山川菊栄が著書『おんな二代の記』に記した格言(評論家)[今週の防災格言464]


『 人間何が幸になるかわからないものだとつくづく感じました。 』

山川菊栄(1890〜1980 / 婦人運動家・評論家・作家 代表作「武家の女性」)

格言は著書『おんな二代の記(東洋文庫203 1972年)』の「天災と人災」より。

関東大震災の混乱で社会主義者が狙われるなか、殺害される者もあれば、自分達家族のように助かるのもいる。後日、菊栄は、自分たち山川夫妻(山川均・菊栄夫妻)も官憲から狙われていたことを人づてに聞くこととなる。菊栄は、第一次共産党事件で市ヶ谷に収監されていたため、震災時に軍の手の届かない獄中にいて助かった堺さん(堺利彦・日本社会党)や、多勢が一ヶ所に避難したため、一度に虐殺されてしまった平沢計七や河合義虎を例にあげ、

《 結局私たち親子三人は天災と人災とをともにまぬがれ、一時に二度命びろいをした 》

と述懐している。

助かった理由は、大森の自宅の地盤が弱いうえに、手ぬき工事の安ぶしんだったことから、揺れで瞬時に家が倒壊し、結果的に、自分たち一家が一時的に所在不明となり、同志友人も官憲も探しだすことができなかったからだという。

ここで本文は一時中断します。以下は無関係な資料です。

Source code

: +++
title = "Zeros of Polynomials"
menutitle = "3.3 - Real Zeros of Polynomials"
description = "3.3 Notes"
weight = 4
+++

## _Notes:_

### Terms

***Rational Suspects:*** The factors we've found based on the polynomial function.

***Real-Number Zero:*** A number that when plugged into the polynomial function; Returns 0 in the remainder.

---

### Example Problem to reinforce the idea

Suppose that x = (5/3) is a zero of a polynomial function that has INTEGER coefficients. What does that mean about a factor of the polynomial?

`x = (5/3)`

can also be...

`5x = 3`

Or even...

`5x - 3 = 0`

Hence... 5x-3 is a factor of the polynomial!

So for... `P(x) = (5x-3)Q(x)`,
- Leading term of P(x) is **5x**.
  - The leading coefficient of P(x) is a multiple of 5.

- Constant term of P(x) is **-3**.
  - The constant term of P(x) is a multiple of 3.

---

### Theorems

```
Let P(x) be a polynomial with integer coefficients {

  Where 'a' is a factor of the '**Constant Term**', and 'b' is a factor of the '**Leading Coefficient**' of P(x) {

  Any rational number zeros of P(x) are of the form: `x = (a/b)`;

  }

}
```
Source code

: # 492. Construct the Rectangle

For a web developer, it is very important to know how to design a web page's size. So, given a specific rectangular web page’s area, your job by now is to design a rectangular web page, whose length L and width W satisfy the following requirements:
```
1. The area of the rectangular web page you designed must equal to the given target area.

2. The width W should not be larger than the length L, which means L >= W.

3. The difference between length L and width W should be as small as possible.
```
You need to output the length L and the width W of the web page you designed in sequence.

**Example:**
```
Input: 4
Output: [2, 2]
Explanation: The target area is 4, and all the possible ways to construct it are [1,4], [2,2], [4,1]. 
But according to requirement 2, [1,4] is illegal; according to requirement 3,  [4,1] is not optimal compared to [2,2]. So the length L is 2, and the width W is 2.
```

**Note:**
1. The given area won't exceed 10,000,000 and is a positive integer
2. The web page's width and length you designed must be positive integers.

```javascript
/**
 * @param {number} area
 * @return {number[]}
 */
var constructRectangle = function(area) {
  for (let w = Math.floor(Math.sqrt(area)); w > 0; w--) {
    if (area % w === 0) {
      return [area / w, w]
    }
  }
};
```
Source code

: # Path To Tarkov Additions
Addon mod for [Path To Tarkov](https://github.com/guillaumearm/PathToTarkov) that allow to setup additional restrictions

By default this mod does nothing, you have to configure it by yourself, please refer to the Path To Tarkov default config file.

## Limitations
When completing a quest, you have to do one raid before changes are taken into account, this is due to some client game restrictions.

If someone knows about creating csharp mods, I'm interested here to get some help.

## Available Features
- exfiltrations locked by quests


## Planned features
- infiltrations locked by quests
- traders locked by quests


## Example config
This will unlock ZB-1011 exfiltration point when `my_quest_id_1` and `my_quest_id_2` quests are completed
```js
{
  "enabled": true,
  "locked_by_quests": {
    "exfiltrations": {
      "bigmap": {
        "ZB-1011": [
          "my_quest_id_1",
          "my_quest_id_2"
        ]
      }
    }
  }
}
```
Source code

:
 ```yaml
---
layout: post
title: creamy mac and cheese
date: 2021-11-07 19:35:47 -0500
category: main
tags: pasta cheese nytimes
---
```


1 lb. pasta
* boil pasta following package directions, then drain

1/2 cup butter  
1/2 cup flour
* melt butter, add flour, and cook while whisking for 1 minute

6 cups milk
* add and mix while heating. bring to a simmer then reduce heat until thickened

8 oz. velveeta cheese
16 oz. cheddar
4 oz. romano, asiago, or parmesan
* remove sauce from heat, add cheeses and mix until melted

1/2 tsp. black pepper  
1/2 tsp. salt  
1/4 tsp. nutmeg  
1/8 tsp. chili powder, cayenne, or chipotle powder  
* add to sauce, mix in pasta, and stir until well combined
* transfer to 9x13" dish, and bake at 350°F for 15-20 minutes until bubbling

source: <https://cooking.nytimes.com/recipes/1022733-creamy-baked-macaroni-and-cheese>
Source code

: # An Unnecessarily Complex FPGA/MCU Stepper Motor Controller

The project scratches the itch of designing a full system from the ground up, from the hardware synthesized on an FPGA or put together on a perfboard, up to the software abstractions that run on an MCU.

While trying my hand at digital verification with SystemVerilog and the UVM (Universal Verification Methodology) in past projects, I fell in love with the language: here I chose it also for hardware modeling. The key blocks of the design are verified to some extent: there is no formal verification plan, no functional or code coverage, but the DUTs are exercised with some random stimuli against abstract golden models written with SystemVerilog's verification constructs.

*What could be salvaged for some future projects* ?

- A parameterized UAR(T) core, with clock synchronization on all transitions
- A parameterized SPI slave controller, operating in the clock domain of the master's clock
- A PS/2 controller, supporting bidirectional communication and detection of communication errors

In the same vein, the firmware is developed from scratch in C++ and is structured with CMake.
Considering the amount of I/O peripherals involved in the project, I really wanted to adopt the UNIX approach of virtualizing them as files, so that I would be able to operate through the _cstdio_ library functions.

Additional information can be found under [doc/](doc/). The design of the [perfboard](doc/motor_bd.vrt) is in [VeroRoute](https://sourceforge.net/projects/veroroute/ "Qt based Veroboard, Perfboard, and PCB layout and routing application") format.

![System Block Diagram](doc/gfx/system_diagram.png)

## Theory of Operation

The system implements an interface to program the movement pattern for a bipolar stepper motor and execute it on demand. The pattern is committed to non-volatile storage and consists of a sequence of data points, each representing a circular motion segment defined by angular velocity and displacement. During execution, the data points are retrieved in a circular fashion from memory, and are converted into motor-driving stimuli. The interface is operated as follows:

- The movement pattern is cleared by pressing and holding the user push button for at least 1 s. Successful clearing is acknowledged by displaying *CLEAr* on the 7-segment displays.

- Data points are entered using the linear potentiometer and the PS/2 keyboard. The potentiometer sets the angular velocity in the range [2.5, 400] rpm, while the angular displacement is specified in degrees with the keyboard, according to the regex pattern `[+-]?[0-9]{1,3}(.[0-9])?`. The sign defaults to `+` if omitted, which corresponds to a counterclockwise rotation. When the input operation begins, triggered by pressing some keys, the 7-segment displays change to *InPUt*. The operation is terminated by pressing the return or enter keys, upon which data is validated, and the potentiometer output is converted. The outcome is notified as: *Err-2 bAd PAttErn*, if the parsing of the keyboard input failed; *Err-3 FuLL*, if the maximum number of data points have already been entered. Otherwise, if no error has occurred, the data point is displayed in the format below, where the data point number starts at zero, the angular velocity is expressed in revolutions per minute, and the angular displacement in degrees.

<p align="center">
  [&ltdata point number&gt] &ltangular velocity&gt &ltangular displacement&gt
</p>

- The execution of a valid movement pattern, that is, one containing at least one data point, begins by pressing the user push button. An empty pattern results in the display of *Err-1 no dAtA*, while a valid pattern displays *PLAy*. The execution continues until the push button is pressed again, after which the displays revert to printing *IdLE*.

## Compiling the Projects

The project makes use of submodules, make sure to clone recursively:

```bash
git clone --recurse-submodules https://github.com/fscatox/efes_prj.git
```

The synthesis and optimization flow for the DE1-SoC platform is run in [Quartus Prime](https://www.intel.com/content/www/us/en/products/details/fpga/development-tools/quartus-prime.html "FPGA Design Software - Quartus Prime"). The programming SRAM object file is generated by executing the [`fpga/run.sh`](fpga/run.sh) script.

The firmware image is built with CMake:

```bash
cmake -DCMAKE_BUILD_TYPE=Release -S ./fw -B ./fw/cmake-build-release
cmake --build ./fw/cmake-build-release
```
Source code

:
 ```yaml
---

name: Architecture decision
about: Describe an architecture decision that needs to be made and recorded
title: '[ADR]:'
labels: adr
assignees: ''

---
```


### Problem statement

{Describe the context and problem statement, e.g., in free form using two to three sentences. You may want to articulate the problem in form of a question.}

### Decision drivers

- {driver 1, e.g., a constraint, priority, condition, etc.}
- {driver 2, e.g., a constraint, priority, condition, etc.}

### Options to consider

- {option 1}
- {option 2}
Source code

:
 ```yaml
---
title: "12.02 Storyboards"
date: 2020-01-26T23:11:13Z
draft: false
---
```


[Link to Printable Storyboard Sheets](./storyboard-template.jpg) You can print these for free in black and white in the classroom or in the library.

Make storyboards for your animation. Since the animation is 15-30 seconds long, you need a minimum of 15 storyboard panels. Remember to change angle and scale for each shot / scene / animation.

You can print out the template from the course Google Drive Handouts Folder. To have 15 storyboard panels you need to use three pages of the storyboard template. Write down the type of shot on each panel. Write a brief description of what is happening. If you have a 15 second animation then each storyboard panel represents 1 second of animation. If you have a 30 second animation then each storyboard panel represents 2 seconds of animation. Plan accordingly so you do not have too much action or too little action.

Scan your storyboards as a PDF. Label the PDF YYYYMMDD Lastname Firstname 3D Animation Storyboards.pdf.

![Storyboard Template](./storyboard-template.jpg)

《 大正十二年九月一日、大地震で私たちの大森の家は瞬時に全壊、その夜は庭に戸板をもち出し、その上につぶれた家の中から運び出した畳をしき、カヤをつって、避難やらみまいやらでゴチャゴチャ集まった人たちもいっしょに、虫の声にとりまかれながら、野宿をしました。東の空は真赤で、どこまでもえひろがっていることかと市内の様子を案じながら、昼間の疲れに寝入りました。私の家の近所は、まだ田畑の多い、静かな田舎で、ふるいすすけた農家でもつぶれ家はなく、火事も出ず、従っておだやかでした。》 (「大震災と「天譴」〜つぶれた家の庭を襲ったデマ」より)

関東大震災の日は、倉敷(※夫・山川均の岡山の実家)から届いた白桃を知人へ届けようと、子供連れででかけていた途上に、札の辻(※東京の三田付近)のレストランで食事中に大きな揺れに遭遇した、という。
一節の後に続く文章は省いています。